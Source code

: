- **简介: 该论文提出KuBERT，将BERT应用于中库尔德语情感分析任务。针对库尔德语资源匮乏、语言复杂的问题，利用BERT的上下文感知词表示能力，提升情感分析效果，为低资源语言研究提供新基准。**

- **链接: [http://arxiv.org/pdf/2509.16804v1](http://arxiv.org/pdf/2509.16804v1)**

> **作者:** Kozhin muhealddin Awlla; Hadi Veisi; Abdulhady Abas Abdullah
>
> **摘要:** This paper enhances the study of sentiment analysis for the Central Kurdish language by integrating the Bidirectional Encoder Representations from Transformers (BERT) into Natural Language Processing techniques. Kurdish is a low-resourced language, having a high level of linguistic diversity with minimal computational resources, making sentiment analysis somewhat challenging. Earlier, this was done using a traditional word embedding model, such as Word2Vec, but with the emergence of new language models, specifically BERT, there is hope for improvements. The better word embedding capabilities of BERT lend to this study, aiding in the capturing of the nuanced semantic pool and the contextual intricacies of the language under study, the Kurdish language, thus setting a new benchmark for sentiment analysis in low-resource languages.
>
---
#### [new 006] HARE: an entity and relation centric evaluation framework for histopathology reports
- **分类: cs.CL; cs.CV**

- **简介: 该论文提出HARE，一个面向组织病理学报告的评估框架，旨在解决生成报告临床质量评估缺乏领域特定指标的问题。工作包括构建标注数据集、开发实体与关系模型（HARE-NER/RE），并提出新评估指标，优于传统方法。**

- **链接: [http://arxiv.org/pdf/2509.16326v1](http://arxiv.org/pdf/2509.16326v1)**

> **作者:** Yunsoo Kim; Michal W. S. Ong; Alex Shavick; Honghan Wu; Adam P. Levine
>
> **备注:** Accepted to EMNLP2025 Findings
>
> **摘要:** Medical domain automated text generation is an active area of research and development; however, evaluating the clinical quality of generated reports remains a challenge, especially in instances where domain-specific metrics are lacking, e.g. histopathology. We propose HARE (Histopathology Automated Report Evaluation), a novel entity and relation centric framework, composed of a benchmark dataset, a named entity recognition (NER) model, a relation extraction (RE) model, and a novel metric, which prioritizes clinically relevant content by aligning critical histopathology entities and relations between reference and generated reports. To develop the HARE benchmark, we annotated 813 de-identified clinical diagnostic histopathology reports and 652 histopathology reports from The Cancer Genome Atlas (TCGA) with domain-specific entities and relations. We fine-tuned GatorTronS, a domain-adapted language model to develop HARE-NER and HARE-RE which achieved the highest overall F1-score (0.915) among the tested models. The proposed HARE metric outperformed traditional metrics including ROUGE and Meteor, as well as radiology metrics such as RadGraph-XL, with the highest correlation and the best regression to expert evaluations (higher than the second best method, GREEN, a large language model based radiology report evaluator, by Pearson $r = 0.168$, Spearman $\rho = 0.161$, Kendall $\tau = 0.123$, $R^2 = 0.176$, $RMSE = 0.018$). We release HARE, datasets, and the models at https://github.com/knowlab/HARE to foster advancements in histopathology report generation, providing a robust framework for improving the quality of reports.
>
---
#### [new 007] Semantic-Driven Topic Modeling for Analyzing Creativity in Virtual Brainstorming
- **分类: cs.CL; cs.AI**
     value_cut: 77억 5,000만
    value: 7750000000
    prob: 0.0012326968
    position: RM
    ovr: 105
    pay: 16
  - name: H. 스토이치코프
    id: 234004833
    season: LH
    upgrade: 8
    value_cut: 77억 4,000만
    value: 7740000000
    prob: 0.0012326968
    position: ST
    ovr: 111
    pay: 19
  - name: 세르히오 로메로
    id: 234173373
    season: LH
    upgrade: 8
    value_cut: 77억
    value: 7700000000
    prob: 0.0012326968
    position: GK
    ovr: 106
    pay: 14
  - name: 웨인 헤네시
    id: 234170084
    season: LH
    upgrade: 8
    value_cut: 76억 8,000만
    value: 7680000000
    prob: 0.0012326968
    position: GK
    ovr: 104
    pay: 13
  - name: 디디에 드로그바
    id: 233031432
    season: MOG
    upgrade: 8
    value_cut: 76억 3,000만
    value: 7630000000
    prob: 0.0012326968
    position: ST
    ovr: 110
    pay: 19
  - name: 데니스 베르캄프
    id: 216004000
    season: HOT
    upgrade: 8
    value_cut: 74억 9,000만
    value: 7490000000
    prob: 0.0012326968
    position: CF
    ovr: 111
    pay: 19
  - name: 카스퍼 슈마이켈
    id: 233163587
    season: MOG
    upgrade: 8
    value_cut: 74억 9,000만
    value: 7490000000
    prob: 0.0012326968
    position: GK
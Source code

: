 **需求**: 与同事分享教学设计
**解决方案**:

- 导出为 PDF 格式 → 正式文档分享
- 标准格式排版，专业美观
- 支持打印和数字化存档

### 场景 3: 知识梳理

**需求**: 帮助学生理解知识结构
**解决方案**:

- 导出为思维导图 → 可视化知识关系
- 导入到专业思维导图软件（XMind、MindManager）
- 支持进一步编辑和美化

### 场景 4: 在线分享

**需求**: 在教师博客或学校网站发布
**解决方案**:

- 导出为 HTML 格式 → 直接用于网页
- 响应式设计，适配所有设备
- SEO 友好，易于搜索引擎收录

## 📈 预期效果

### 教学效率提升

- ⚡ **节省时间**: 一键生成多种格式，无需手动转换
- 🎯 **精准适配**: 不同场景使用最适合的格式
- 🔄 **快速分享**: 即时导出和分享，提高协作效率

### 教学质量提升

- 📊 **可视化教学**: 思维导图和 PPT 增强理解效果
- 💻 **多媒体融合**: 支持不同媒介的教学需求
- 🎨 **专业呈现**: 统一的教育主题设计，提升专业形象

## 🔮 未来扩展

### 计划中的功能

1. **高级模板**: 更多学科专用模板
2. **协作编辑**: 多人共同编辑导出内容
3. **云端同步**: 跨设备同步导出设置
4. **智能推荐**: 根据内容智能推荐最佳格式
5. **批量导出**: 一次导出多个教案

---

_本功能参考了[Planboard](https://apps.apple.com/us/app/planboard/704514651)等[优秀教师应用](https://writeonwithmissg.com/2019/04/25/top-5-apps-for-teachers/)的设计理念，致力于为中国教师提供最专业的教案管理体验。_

= = =

▶ [Assignment] Filter the entries and copy each line with "arxiv".

▶ [Task response]
- **链接: [http://arxiv.org/pdf/2509.16804v1](http://arxiv.org/pdf/2509.16804v1)**
- **链接: [http://arxiv.org/pdf/2509.16326v1](http://arxiv.org/pdf/2509.16326v1)**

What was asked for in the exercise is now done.